* _Data shown_:

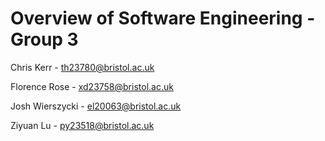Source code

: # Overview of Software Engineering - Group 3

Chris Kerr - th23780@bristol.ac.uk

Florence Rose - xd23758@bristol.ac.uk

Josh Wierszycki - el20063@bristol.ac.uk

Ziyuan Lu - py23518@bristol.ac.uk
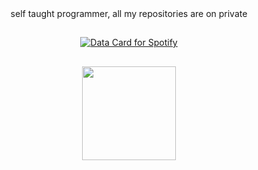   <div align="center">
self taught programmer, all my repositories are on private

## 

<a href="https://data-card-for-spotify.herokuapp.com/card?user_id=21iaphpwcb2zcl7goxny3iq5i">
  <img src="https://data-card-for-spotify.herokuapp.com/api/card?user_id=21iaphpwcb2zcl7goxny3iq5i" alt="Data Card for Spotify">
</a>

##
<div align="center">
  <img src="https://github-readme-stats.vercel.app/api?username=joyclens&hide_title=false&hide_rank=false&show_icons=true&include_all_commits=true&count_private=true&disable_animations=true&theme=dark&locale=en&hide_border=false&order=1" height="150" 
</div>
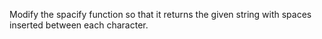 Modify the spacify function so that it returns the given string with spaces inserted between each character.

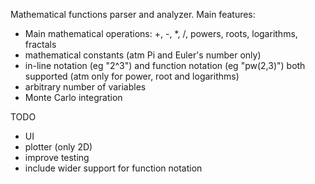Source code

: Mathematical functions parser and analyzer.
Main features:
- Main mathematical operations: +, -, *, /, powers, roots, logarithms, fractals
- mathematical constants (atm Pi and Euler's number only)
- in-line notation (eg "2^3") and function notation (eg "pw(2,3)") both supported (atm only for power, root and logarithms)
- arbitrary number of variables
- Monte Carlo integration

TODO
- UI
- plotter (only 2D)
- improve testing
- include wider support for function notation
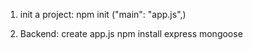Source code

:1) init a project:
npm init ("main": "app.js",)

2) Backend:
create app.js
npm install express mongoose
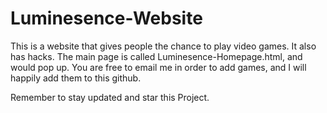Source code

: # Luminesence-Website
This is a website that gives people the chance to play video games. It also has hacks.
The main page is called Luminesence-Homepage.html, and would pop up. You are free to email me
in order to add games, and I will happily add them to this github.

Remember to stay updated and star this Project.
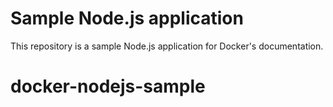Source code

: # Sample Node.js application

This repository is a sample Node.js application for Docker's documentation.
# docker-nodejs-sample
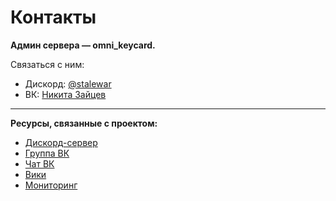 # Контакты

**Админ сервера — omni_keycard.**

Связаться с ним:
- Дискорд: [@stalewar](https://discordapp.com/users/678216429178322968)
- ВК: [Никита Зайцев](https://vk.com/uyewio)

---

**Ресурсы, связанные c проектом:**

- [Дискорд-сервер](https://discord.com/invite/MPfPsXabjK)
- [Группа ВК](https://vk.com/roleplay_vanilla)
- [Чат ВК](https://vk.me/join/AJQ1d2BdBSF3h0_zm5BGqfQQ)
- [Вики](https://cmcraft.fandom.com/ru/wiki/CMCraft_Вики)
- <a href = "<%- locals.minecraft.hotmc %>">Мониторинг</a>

* _What is needed_: How many lines in the listing above include the word "href"? Respond with the number and nothing else.

* _Task output_: 2